CENTRE (Cell-type-specific ENhancer-Target pREdiction) is a tool for identifying and characterizing gene enhancer interactions. By combining generic features and cell type specific features, CENTRE is able to classify and predict active gene enhancer pairs in the given cell type with high accuracy and with fewer input data than state of the art methods.

Contact

lopez_s@molgen.mpg.de

Citation

Requirements

  • R (tested 4.0.0)
  • crupR
  • GenomicRanges and IRanges
  • metapod
  • RSQLite
  • xgboost

User Provided Data

CENTRE computes features based on Histone ChIP-seq (H3K27ac, H3K4me3 and H3K4me1 ) data and RNA-seq data that the user provides. As well as, a dataframe with the genes of interest or the genes and enhancer pairs of interest.

User data :

  • Histone ChIP-seq in BAM format for H3K27ac, H3K4me3 and H3K4me1. Additionally, a Control ChIP-seq experiment to go with the HM ChIP-seq is strongly advised but CENTRE can also run without it.
  • RNA-seq ENCODE4 gene quantifications in an R dataframe. This dataframe will have three columns one with the ENSEMBL ID's, transcript ID's and one with the TPM values.
  • The ID's to either the enhancers and genes or just the genes in an R dataframe.

CENTRE Provided Data

CENTRE uses precomputed datasets that the user needs to download either by using the CENTRE::downloadPredcomputedData() or downloading the data from http://owww.molgen.mpg.de/~CENTRE_data/PrecomputedData.db and adding it to the /inst/extdata folder.

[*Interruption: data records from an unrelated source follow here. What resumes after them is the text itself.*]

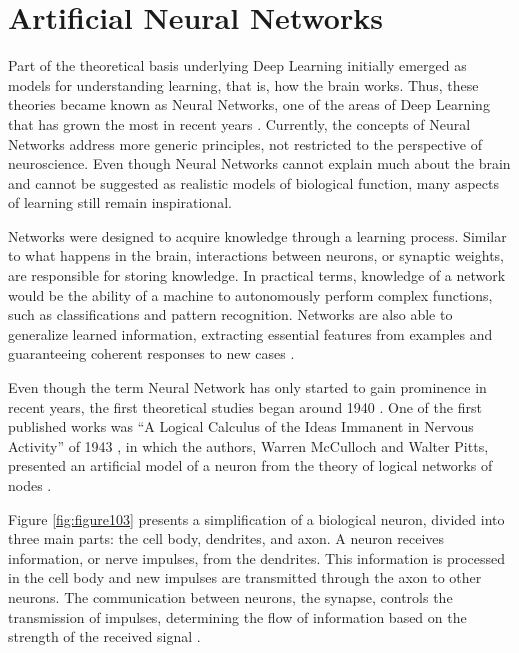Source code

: \section{Artificial Neural Networks} \label{neuralnetsection}

Part of the theoretical basis underlying Deep Learning  initially emerged as models for understanding learning, that is, how the brain works. Thus, these theories became known as Neural Networks, one of the areas of Deep Learning  that has grown the most in recent years \cite{goodfellow2016}. Currently, the concepts of Neural Networks address more generic principles, not restricted to the perspective of neuroscience. Even though Neural Networks cannot explain much about the brain and cannot be suggested as realistic models of biological function, many aspects of learning still remain inspirational.

Networks were designed to acquire knowledge through a learning process. Similar to what happens in the brain, interactions between neurons, or synaptic weights, are responsible for storing knowledge. In practical terms, knowledge of a network would be the ability of a machine to autonomously perform complex functions, such as classifications and pattern recognition. Networks are also able to generalize learned information, extracting essential features from examples and guaranteeing coherent responses to new cases \cite{haykin1999}.

Even though the term Neural Network has only started to gain prominence in recent years, the first theoretical studies began around 1940 \cite{goodfellow2016}. One of the first published works was ``A Logical Calculus of the Ideas Immanent in Nervous Activity'' of 1943 \cite{mcculloch1943}, in which the authors, Warren McCulloch and Walter Pitts, presented an artificial model of a neuron from the theory of logical networks of nodes \cite{goodfellow2016}.

Figure \ref{fig:figure103} presents a simplification of a biological neuron, divided into three main parts: the cell body, dendrites, and axon. A neuron receives information, or nerve impulses, from the dendrites. This information is processed in the cell body and new impulses are transmitted through the axon to other neurons. The communication between neurons, the synapse, controls the transmission of impulses, determining the flow of information based on the strength of the received signal \cite{haykin1999}.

The downloaded PrecomputedData.db is a database containing the data to the precomputed Wilcoxon rank sum tests on the following data sets:

  • CAGE-seq dataset
  • DNAse hypersensitivity dataset
  • DNAse-seq gene expression dataset
  • CRUP-EP gene expression dataset As well as:
  • Pearson Correlations between CRUP-EP(Enhancer Probability) and CRUP-PP (Promoter Probability) across 104 cell types

For more information on what these datasets are we recommend checking the publication.

How to run CENTRE

Installing CENTRE

This package is still in development. To install it correctly do the following:

  1. Clone the repository
  2. Download the sysdata.rda from http://owww.molgen.mpg.de/~CENTRE_data/hello.html and move it into the CENTRE/R folder
  3. Install the R package after downloading the sysdata.rda either from terminal or using devtools::build() and ``devtools::install()`
  4. After installing the R package use our CENTRE::downloadPrecomputedData() function to download the PrecomputedData.db

You can find the data for the example below at https://nc.molgen.mpg.de/cloud/index.php/s/TP4ogT5b3Xewnzy

Note: sysdata.rda contains the annotations for GENCODE v40 and ENCODE cCREs v3 we are working to make them available through AnnotationHub. Sorry for the inconvinience of having to install it manually.

General workflow

Two use cases :

  • User has only genes: createPairs() -> computeGenericFeatures() -> computeCellTypeFeatures() -> centreClassification()

  • User has gene enhancer pairs : computeGenericFeatures() -> computeCellTypeFeatures() -> centreClassification()

Create Pairs

The function createPairs(genes) finds all enhancers in 500KB from the transcription start site of the genes provided and creates all possible enhancer gene pairs.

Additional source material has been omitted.